114 S.E.2d 48 | Ga. Ct. App. | 1960

101 Ga. App. 351 (1960)
114 S.E.2d 48

HOOKS
v.
THE STATE.

38053.

Court of Appeals of Georgia.

Decided March 24, 1960.

Casey Thigpen, for plaintiff in error.

Thomas A. Hutcheson, Solicitor, contra.

GARDNER, Presiding Judge.

Warren Hooks, the defendant, was convicted of driving an automobile while under the influence of whisky. The motion for new trial was denied. Counsel for the defendant, upon appeal, has abandoned the general grounds and relies only on one special ground which assigns error because it is alleged that the trial court erred in denying the motion for a mistrial, which motion was based on the allegation that a witness for the State put the character of the defendant in issue. The record shows that when the colloquy in question occurred the witness was on cross-examination. Counsel for the defendant contends that the witness should have answered the question by a simple "yes" or "no," and should not have gone into the fact that the defendant had been on the chain gang and had been paroled.

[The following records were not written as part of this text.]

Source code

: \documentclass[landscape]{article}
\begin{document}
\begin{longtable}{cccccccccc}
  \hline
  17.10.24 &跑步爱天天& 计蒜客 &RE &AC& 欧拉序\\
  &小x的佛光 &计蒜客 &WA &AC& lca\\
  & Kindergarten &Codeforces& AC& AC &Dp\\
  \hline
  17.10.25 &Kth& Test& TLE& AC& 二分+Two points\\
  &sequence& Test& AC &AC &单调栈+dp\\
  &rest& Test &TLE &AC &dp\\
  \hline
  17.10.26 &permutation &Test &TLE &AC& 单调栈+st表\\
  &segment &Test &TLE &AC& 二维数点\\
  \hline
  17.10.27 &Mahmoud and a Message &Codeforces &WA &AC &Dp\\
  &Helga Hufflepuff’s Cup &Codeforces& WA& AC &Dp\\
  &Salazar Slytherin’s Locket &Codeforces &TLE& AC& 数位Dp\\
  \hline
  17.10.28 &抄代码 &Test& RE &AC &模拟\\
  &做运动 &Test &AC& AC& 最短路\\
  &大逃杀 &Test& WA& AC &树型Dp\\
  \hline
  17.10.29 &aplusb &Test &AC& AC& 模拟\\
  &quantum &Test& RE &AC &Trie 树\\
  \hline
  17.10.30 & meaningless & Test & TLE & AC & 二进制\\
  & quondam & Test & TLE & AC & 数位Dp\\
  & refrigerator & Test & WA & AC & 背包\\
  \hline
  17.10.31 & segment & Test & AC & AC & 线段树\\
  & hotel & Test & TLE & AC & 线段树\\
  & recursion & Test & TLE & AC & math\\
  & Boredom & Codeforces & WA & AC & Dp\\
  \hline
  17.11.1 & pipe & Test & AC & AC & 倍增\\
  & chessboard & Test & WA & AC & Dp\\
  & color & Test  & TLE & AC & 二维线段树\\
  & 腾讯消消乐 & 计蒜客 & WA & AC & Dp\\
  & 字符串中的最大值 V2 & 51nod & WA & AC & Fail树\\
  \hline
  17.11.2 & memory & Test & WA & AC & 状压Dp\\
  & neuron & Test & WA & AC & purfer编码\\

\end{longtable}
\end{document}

A verdict is never demanded in a criminal case in favor of the State where the defendant in a statement to the jury denies his guilt. The evidence does amply support the verdict. But the question must be met and decided whether, when the witness volunteered that the defendant was out on parole, and counsel for the defendant moved for a mistrial, the court's statement, "I will exclude it but I don't think it is sufficient grounds for mistrial" was error requiring reversal. The case should not be put on the ground that the ruling was error which was harmless because the evidence demanded a verdict of guilty.

In Felton v. State, 93 Ga. App. 48 (90 S.E.2d 607) it was pointed out that peace officers who are witnesses for the State, and who have special training in the field of criminal procedure, have every opportunity to know the basic rules of criminal evidence, including the one that the jury is not to be prejudiced by the injection of the defendant's character in issue when he has not placed it in issue, and that "voluntary" remarks by such witnesses with a view to placing before the jury that which, if done by a question or remark on the part of the solicitor, would be error, will not be condoned. While motions for mistrial are addressed largely to the discretion of the trial judge, and he may obviate the necessity for mistrial by proper instructions, the court here said merely, "I will exclude it," and gave the jury no instructions whatever.

*352 Under the record of this case, it was error to deny the motion for a mistrial, no other corrective measures having been taken.

Judgment reversed. Townsend and Carlisle, JJ., concur.